▶ EXERCISE OBJECTIVE
Take the entries below and retype them exactly.

[Records excerpted from a collection]
========

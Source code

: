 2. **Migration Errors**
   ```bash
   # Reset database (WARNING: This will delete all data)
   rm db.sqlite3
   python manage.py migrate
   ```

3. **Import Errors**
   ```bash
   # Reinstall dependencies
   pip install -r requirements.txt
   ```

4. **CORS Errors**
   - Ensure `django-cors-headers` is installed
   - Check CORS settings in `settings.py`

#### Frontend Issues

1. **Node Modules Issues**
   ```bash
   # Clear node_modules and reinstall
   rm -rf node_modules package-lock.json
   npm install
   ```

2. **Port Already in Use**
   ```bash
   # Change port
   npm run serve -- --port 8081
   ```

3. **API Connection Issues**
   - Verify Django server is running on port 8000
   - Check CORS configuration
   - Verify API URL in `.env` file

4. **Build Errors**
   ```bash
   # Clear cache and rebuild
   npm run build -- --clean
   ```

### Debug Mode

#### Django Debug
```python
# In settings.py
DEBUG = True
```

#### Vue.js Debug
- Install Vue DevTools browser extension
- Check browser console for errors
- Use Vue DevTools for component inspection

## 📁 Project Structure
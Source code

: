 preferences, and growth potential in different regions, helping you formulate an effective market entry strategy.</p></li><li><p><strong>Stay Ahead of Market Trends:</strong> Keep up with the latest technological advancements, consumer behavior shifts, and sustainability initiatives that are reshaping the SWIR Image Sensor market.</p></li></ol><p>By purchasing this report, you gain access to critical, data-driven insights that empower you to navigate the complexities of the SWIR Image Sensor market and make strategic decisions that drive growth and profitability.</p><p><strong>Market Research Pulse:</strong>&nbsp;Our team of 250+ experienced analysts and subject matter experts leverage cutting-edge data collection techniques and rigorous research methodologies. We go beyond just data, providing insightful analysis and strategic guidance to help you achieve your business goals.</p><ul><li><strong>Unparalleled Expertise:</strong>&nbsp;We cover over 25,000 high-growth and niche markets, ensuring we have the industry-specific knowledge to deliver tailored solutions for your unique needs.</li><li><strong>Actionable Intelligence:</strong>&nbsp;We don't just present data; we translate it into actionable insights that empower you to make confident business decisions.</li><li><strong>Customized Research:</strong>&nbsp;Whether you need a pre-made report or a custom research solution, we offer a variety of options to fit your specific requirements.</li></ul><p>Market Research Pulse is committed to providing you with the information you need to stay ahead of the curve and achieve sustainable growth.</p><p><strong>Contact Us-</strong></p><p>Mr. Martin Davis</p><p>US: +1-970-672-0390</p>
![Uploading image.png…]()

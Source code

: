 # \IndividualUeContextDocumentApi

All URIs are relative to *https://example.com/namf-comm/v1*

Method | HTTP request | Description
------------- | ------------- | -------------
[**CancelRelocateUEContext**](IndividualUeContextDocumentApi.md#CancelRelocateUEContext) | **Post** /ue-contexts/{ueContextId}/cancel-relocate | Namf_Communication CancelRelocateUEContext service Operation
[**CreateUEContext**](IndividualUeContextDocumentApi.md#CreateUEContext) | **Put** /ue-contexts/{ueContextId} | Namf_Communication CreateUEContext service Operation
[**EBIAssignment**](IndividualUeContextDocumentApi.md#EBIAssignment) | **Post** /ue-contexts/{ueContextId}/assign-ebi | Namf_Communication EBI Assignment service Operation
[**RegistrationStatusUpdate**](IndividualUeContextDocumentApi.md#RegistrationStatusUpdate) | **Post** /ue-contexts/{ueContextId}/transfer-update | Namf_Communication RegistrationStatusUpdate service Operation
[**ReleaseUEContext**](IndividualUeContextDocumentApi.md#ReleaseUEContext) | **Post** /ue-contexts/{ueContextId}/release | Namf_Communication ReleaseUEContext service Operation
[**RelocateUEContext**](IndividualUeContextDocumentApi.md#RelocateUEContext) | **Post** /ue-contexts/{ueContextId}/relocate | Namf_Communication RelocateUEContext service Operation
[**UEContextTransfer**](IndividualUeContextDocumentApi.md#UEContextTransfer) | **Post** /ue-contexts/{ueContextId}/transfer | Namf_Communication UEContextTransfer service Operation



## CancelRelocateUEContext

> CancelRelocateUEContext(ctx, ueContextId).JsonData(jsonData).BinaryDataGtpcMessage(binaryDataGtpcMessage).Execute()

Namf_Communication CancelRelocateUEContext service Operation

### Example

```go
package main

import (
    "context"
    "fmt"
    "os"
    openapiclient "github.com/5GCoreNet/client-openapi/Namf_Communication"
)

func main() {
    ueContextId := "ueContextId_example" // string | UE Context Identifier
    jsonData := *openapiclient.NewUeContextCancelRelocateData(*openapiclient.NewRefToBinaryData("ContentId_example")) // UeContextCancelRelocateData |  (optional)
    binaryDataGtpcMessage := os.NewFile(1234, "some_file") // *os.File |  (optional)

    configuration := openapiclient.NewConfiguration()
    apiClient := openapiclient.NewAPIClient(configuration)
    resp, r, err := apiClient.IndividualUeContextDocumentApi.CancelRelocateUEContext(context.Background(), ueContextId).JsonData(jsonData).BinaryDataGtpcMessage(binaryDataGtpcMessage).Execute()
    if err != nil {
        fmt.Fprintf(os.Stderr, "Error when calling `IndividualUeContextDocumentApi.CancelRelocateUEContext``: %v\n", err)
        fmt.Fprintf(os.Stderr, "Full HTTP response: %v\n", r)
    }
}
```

========

▶ OUTPUT FOR THIS TASK
Source code

: 2. **Migration Errors**
   ```bash
   # Reset database (WARNING: This will delete all data)
   rm db.sqlite3
   python manage.py migrate
   ```

3. **Import Errors**
   ```bash
   # Reinstall dependencies
   pip install -r requirements.txt
   ```

4. **CORS Errors**
   - Ensure `django-cors-headers` is installed
   - Check CORS settings in `settings.py`

#### Frontend Issues

1. **Node Modules Issues**
   ```bash
   # Clear node_modules and reinstall
   rm -rf node_modules package-lock.json
   npm install
   ```

2. **Port Already in Use**
   ```bash
   # Change port
   npm run serve -- --port 8081
   ```

3. **API Connection Issues**
   - Verify Django server is running on port 8000
   - Check CORS configuration
   - Verify API URL in `.env` file

4. **Build Errors**
   ```bash
   # Clear cache and rebuild
   npm run build -- --clean
   ```

### Debug Mode

#### Django Debug
```python
# In settings.py
DEBUG = True
```

#### Vue.js Debug
- Install Vue DevTools browser extension
- Check browser console for errors
- Use Vue DevTools for component inspection

## 📁 Project Structure
Source code

: preferences, and growth potential in different regions, helping you formulate an effective market entry strategy.</p></li><li><p><strong>Stay Ahead of Market Trends:</strong> Keep up with the latest technological advancements, consumer behavior shifts, and sustainability initiatives that are reshaping the SWIR Image Sensor market.</p></li></ol><p>By purchasing this report, you gain access to critical, data-driven insights that empower you to navigate the complexities of the SWIR Image Sensor market and make strategic decisions that drive growth and profitability.</p><p><strong>Market Research Pulse:</strong>&nbsp;Our team of 250+ experienced analysts and subject matter experts leverage cutting-edge data collection techniques and rigorous research methodologies. We go beyond just data, providing insightful analysis and strategic guidance to help you achieve your business goals.</p><ul><li><strong>Unparalleled Expertise:</strong>&nbsp;We cover over 25,000 high-growth and niche markets, ensuring we have the industry-specific knowledge to deliver tailored solutions for your unique needs.</li><li><strong>Actionable Intelligence:</strong>&nbsp;We don't just present data; we translate it into actionable insights that empower you to make confident business decisions.</li><li><strong>Customized Research:</strong>&nbsp;Whether you need a pre-made report or a custom research solution, we offer a variety of options to fit your specific requirements.</li></ul><p>Market Research Pulse is committed to providing you with the information you need to stay ahead of the curve and achieve sustainable growth.</p><p><strong>Contact Us-</strong></p><p>Mr. Martin Davis</p><p>US: +1-970-672-0390</p>
![Uploading image.png…]()

Source code

: # \IndividualUeContextDocumentApi

All URIs are relative to *https://example.com/namf-comm/v1*

Method | HTTP request | Description
------------- | ------------- | -------------
[**CancelRelocateUEContext**](IndividualUeContextDocumentApi.md#CancelRelocateUEContext) | **Post** /ue-contexts/{ueContextId}/cancel-relocate | Namf_Communication CancelRelocateUEContext service Operation
[**CreateUEContext**](IndividualUeContextDocumentApi.md#CreateUEContext) | **Put** /ue-contexts/{ueContextId} | Namf_Communication CreateUEContext service Operation
[**EBIAssignment**](IndividualUeContextDocumentApi.md#EBIAssignment) | **Post** /ue-contexts/{ueContextId}/assign-ebi | Namf_Communication EBI Assignment service Operation
[**RegistrationStatusUpdate**](IndividualUeContextDocumentApi.md#RegistrationStatusUpdate) | **Post** /ue-contexts/{ueContextId}/transfer-update | Namf_Communication RegistrationStatusUpdate service Operation
[**ReleaseUEContext**](IndividualUeContextDocumentApi.md#ReleaseUEContext) | **Post** /ue-contexts/{ueContextId}/release | Namf_Communication ReleaseUEContext service Operation
[**RelocateUEContext**](IndividualUeContextDocumentApi.md#RelocateUEContext) | **Post** /ue-contexts/{ueContextId}/relocate | Namf_Communication RelocateUEContext service Operation
[**UEContextTransfer**](IndividualUeContextDocumentApi.md#UEContextTransfer) | **Post** /ue-contexts/{ueContextId}/transfer | Namf_Communication UEContextTransfer service Operation



## CancelRelocateUEContext

> CancelRelocateUEContext(ctx, ueContextId).JsonData(jsonData).BinaryDataGtpcMessage(binaryDataGtpcMessage).Execute()

Namf_Communication CancelRelocateUEContext service Operation

### Example

```go
package main

import (
    "context"
    "fmt"
    "os"
    openapiclient "github.com/5GCoreNet/client-openapi/Namf_Communication"
)

func main() {
    ueContextId := "ueContextId_example" // string | UE Context Identifier
    jsonData := *openapiclient.NewUeContextCancelRelocateData(*openapiclient.NewRefToBinaryData("ContentId_example")) // UeContextCancelRelocateData |  (optional)
    binaryDataGtpcMessage := os.NewFile(1234, "some_file") // *os.File |  (optional)

    configuration := openapiclient.NewConfiguration()
    apiClient := openapiclient.NewAPIClient(configuration)
    resp, r, err := apiClient.IndividualUeContextDocumentApi.CancelRelocateUEContext(context.Background(), ueContextId).JsonData(jsonData).BinaryDataGtpcMessage(binaryDataGtpcMessage).Execute()
    if err != nil {
        fmt.Fprintf(os.Stderr, "Error when calling `IndividualUeContextDocumentApi.CancelRelocateUEContext``: %v\n", err)
        fmt.Fprintf(os.Stderr, "Full HTTP response: %v\n", r)
    }
}
```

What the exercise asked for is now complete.